Radiation Injury



Radiation Injury





The small intestine is more sensitive to radiation injury than is the large intestine. The degree of radiation damage reflects many factors (Table 6.11) (286). Patients who receive radiation often have acute but temporary diarrhea, nausea, vomiting, and abdominal cramps. These symptoms usually subside within weeks, due to rapid mucosal regeneration. A small percentage of patients experience a chronic deteriorating disease course, referred to as severe late radiation enteropathy. It is characterized by diarrhea, pain, malabsorption, small bowel obstruction, acute or chronic GI bleeding, intestinal perforation, and pseudo-obstruction. The intestinal pseudo-obstruction develops secondary to neuromuscular damage, vascular obliteration, and intestinal wall fibrosis (286).

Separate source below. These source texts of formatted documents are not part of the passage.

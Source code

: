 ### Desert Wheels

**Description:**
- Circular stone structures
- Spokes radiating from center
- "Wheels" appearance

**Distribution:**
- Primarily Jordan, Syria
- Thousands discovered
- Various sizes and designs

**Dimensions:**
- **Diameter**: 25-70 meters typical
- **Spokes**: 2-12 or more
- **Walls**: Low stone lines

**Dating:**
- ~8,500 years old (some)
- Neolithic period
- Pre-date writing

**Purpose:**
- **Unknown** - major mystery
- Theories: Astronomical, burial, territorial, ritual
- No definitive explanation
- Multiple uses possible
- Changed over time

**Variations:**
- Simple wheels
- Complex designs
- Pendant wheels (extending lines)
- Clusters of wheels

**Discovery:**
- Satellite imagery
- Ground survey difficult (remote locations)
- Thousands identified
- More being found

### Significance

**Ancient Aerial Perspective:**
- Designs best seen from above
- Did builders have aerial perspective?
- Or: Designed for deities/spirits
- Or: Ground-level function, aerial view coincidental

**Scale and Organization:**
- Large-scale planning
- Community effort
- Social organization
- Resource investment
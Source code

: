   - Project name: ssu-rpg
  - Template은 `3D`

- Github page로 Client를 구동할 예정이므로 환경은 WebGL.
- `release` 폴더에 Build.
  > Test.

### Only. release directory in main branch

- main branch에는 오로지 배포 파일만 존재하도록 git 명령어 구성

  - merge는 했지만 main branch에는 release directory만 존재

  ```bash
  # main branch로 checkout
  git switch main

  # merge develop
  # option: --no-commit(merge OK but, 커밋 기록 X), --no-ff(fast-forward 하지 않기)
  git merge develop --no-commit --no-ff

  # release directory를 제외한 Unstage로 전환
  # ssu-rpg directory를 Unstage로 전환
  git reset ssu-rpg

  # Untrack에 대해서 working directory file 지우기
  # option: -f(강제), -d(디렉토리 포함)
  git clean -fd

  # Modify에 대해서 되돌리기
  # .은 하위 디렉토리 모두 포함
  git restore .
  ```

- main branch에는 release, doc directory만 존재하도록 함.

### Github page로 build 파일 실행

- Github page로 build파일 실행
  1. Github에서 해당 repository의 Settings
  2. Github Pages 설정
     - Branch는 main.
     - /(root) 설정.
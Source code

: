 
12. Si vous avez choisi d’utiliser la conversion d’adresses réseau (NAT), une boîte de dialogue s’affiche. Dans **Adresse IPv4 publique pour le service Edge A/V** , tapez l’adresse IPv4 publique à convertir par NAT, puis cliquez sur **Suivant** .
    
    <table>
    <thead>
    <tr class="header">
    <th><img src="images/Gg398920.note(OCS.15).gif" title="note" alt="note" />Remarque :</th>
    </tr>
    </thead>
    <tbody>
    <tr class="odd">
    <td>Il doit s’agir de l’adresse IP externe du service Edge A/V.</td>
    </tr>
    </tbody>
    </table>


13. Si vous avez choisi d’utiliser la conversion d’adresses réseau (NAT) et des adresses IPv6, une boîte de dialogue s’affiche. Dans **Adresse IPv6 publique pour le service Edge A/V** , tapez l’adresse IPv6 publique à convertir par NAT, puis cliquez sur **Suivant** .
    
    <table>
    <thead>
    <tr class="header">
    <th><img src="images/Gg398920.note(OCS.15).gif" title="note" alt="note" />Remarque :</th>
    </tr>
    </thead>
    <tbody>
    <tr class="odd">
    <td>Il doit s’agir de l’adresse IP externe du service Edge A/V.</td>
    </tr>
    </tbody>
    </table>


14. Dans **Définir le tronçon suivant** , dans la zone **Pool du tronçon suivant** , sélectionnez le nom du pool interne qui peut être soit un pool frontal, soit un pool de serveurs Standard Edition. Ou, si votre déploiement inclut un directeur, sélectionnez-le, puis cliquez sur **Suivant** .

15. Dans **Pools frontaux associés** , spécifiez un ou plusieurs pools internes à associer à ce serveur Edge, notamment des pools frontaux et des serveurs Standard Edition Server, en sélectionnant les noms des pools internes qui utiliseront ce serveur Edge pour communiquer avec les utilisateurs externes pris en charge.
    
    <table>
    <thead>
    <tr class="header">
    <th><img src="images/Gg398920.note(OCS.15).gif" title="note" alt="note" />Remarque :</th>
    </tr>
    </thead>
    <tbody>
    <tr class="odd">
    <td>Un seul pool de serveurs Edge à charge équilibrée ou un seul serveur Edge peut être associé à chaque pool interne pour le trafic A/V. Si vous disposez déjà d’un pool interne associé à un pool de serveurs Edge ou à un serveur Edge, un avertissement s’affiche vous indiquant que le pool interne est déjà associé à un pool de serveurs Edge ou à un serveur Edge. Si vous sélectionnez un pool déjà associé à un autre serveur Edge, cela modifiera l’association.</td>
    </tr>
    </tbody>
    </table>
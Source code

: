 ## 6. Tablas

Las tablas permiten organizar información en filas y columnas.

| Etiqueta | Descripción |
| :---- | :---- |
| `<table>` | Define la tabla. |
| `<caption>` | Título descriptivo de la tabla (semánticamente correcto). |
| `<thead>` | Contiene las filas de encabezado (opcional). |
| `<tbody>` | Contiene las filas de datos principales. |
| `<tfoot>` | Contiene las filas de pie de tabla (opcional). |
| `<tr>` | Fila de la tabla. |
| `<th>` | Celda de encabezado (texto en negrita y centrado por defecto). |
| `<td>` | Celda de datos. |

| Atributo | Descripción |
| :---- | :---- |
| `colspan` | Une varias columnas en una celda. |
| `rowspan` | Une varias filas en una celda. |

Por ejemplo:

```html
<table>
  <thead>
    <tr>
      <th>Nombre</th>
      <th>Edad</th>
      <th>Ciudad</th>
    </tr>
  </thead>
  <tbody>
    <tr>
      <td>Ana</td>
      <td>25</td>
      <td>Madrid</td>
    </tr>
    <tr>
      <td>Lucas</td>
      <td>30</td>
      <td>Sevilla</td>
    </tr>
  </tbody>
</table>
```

TABLE 6.11 Factors that Enhance Radiation Injury




Radiation doses given ≥45,000 rads
The way radiation is given (accelerated fractionation increases the incidence of late radiation enteropathy)
Presence of other disease
   Diabetes
   Hypertension
   Severe atherosclerosis
   Previous intestinal injury
   Cardiovascular disease
Prior surgery
Prior radiation
Adriamycin and other chemotherapeutic affects
An empty intestinal lumen during radiation therapy

The severity of the acute radiation enteritis determines the severity of subsequent chronic disease. The outcome is mediated by mucosal and vascular damage as well as by host defenses to intraluminal antigens and pathogens. The damage is usually most severe in those parts of the small intestine that are fixed because this part of the gut receives a constant maximal radiation dose. Therefore, the duodenum, proximal jejunum, and terminal ileum are most likely to show maximum damage.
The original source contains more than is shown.